EXERCISE
Could you copy every line of the data that contains the word "session"?

--- STUDY MATERIAL Enclosed Below ---

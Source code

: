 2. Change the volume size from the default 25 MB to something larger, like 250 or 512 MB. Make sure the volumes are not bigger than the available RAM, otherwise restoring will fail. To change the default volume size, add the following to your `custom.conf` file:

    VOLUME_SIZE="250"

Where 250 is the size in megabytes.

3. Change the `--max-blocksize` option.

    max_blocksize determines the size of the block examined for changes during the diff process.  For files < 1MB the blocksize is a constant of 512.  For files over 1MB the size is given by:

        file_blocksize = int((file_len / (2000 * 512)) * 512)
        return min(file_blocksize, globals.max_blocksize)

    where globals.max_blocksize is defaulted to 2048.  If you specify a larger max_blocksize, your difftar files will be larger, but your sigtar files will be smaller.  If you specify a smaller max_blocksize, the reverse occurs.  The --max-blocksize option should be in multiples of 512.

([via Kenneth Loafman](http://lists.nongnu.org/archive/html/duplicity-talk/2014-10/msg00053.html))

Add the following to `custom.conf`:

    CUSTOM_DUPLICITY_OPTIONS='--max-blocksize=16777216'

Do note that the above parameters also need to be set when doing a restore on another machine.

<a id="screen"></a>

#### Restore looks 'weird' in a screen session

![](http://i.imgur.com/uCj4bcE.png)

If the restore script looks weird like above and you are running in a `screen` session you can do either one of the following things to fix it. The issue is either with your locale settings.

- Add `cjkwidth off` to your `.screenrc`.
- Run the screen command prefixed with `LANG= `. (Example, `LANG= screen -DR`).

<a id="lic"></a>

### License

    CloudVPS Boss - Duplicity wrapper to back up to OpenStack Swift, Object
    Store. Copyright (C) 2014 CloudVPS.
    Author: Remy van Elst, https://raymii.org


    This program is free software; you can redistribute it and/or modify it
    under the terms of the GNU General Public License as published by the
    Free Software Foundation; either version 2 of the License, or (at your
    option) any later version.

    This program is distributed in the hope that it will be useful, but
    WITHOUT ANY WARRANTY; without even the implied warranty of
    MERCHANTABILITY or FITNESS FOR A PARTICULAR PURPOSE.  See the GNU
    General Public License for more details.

--- End of Enclosed STUDY MATERIAL ---

EXPECTED ANSWER
#### Restore looks 'weird' in a screen session
If the restore script looks weird like above and you are running in a `screen` session you can do either one of the following things to fix it. The issue is either with your locale settings.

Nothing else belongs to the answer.